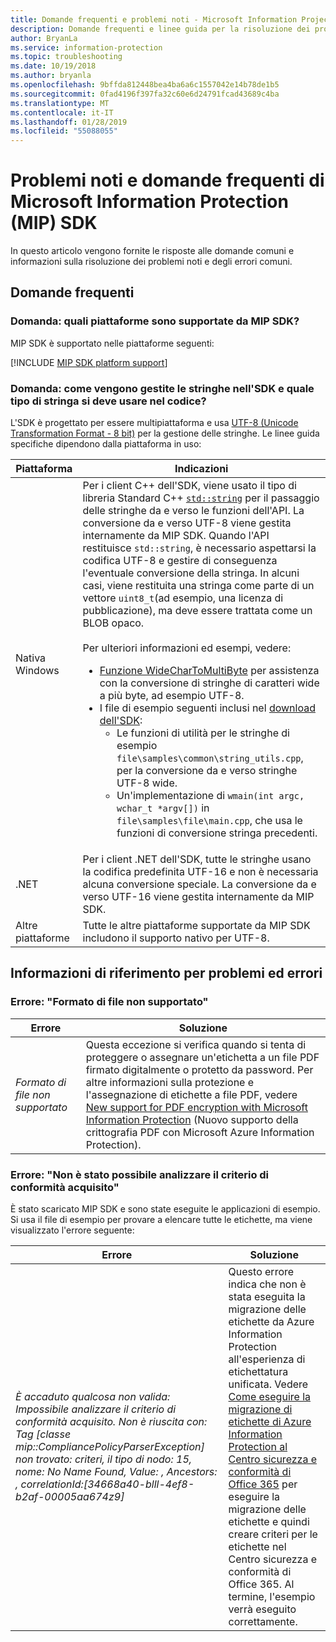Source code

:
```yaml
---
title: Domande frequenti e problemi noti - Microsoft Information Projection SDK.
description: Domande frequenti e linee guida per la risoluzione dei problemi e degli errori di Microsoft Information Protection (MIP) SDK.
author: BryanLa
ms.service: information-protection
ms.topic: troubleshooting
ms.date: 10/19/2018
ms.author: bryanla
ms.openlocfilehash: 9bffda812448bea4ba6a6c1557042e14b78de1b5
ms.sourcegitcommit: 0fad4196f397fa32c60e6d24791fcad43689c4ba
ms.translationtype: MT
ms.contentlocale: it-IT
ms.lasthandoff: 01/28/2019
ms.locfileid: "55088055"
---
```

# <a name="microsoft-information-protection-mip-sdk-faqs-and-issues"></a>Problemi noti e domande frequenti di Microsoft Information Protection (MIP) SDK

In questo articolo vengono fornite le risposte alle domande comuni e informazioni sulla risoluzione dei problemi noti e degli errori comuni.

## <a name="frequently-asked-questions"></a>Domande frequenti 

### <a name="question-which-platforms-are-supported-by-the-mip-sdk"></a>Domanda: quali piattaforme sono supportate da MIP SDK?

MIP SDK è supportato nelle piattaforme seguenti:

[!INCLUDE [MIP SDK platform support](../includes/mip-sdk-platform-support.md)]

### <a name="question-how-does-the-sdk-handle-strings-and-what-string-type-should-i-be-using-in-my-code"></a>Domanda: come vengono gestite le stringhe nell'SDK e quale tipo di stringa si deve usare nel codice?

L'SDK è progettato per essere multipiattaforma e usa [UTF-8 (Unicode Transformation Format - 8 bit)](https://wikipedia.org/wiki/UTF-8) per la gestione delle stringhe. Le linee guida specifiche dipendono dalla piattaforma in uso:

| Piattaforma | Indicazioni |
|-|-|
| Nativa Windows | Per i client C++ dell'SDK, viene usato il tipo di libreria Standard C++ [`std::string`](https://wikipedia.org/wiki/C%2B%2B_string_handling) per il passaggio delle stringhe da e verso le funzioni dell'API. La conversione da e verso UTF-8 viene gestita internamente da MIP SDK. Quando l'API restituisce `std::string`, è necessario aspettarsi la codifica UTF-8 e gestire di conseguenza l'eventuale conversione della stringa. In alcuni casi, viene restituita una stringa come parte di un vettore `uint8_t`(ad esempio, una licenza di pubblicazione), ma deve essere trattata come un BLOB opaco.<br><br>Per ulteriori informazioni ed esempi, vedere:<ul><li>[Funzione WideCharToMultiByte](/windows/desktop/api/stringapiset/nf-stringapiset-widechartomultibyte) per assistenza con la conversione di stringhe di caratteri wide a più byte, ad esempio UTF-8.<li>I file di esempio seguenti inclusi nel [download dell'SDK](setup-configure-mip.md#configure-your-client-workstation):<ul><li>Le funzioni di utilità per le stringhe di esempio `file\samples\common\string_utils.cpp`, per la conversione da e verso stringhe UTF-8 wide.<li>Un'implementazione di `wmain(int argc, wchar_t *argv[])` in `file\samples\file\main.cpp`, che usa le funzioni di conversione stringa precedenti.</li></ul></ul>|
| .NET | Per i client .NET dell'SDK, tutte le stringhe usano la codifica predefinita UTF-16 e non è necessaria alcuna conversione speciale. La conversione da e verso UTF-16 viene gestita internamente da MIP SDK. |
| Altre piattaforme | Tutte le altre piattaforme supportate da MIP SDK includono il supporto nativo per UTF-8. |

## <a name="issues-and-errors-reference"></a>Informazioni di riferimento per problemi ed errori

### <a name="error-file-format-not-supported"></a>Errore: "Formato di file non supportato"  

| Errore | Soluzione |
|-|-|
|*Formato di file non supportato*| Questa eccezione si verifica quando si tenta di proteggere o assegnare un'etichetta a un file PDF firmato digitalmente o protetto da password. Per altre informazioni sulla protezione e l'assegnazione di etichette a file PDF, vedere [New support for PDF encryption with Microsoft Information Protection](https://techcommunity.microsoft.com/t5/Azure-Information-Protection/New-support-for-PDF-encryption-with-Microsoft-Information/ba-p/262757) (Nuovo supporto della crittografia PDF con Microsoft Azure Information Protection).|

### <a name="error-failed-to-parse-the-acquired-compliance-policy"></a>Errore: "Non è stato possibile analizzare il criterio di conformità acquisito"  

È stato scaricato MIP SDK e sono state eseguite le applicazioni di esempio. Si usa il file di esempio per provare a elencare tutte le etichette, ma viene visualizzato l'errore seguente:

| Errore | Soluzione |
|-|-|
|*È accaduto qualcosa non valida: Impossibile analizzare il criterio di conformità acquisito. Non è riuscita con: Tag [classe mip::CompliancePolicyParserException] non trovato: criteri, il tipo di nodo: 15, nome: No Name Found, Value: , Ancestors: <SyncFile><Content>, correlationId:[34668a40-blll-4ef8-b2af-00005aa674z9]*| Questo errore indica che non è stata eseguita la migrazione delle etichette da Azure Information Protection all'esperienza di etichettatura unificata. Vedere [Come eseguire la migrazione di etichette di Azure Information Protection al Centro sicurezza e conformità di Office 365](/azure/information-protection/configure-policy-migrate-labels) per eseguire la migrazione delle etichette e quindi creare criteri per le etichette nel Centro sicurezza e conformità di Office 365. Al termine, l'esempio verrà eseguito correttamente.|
____________
WHAT THE EXERCISE ASKS:
Could you return all the entries exactly as they appear, minus the pictures?

WRITTEN ANSWER:
Source code

:
```yaml
---
title: Domande frequenti e problemi noti - Microsoft Information Projection SDK.
description: Domande frequenti e linee guida per la risoluzione dei problemi e degli errori di Microsoft Information Protection (MIP) SDK.
author: BryanLa
ms.service: information-protection
ms.topic: troubleshooting
ms.date: 10/19/2018
ms.author: bryanla
ms.openlocfilehash: 9bffda812448bea4ba6a6c1557042e14b78de1b5
ms.sourcegitcommit: 0fad4196f397fa32c60e6d24791fcad43689c4ba
ms.translationtype: MT
ms.contentlocale: it-IT
ms.lasthandoff: 01/28/2019
ms.locfileid: "55088055"
---
```

# <a name="microsoft-information-protection-mip-sdk-faqs-and-issues"></a>Problemi noti e domande frequenti di Microsoft Information Protection (MIP) SDK

In questo articolo vengono fornite le risposte alle domande comuni e informazioni sulla risoluzione dei problemi noti e degli errori comuni.

## <a name="frequently-asked-questions"></a>Domande frequenti 

### <a name="question-which-platforms-are-supported-by-the-mip-sdk"></a>Domanda: quali piattaforme sono supportate da MIP SDK?

MIP SDK è supportato nelle piattaforme seguenti:

[!INCLUDE [MIP SDK platform support](../includes/mip-sdk-platform-support.md)]

### <a name="question-how-does-the-sdk-handle-strings-and-what-string-type-should-i-be-using-in-my-code"></a>Domanda: come vengono gestite le stringhe nell'SDK e quale tipo di stringa si deve usare nel codice?

L'SDK è progettato per essere multipiattaforma e usa [UTF-8 (Unicode Transformation Format - 8 bit)](https://wikipedia.org/wiki/UTF-8) per la gestione delle stringhe. Le linee guida specifiche dipendono dalla piattaforma in uso:

| Piattaforma | Indicazioni |
|-|-|
| Nativa Windows | Per i client C++ dell'SDK, viene usato il tipo di libreria Standard C++ [`std::string`](https://wikipedia.org/wiki/C%2B%2B_string_handling) per il passaggio delle stringhe da e verso le funzioni dell'API. La conversione da e verso UTF-8 viene gestita internamente da MIP SDK. Quando l'API restituisce `std::string`, è necessario aspettarsi la codifica UTF-8 e gestire di conseguenza l'eventuale conversione della stringa. In alcuni casi, viene restituita una stringa come parte di un vettore `uint8_t`(ad esempio, una licenza di pubblicazione), ma deve essere trattata come un BLOB opaco.<br><br>Per ulteriori informazioni ed esempi, vedere:<ul><li>[Funzione WideCharToMultiByte](/windows/desktop/api/stringapiset/nf-stringapiset-widechartomultibyte) per assistenza con la conversione di stringhe di caratteri wide a più byte, ad esempio UTF-8.<li>I file di esempio seguenti inclusi nel [download dell'SDK](setup-configure-mip.md#configure-your-client-workstation):<ul><li>Le funzioni di utilità per le stringhe di esempio `file\samples\common\string_utils.cpp`, per la conversione da e verso stringhe UTF-8 wide.<li>Un'implementazione di `wmain(int argc, wchar_t *argv[])` in `file\samples\file\main.cpp`, che usa le funzioni di conversione stringa precedenti.</li></ul></ul>|
| .NET | Per i client .NET dell'SDK, tutte le stringhe usano la codifica predefinita UTF-16 e non è necessaria alcuna conversione speciale. La conversione da e verso UTF-16 viene gestita internamente da MIP SDK. |
| Altre piattaforme | Tutte le altre piattaforme supportate da MIP SDK includono il supporto nativo per UTF-8. |

## <a name="issues-and-errors-reference"></a>Informazioni di riferimento per problemi ed errori

### <a name="error-file-format-not-supported"></a>Errore: "Formato di file non supportato"  

| Errore | Soluzione |
|-|-|
|*Formato di file non supportato*| Questa eccezione si verifica quando si tenta di proteggere o assegnare un'etichetta a un file PDF firmato digitalmente o protetto da password. Per altre informazioni sulla protezione e l'assegnazione di etichette a file PDF, vedere [New support for PDF encryption with Microsoft Information Protection](https://techcommunity.microsoft.com/t5/Azure-Information-Protection/New-support-for-PDF-encryption-with-Microsoft-Information/ba-p/262757) (Nuovo supporto della crittografia PDF con Microsoft Azure Information Protection).|

### <a name="error-failed-to-parse-the-acquired-compliance-policy"></a>Errore: "Non è stato possibile analizzare il criterio di conformità acquisito"  

È stato scaricato MIP SDK e sono state eseguite le applicazioni di esempio. Si usa il file di esempio per provare a elencare tutte le etichette, ma viene visualizzato l'errore seguente:

| Errore | Soluzione |
|-|-|
|*È accaduto qualcosa non valida: Impossibile analizzare il criterio di conformità acquisito. Non è riuscita con: Tag [classe mip::CompliancePolicyParserException] non trovato: criteri, il tipo di nodo: 15, nome: No Name Found, Value: , Ancestors: <SyncFile><Content>, correlationId:[34668a40-blll-4ef8-b2af-00005aa674z9]*| Questo errore indica che non è stata eseguita la migrazione delle etichette da Azure Information Protection all'esperienza di etichettatura unificata. Vedere [Come eseguire la migrazione di etichette di Azure Information Protection al Centro sicurezza e conformità di Office 365](/azure/information-protection/configure-policy-migrate-labels) per eseguire la migrazione delle etichette e quindi creare criteri per le etichette nel Centro sicurezza e conformità di Office 365. Al termine, l'esempio verrà eseguito correttamente.|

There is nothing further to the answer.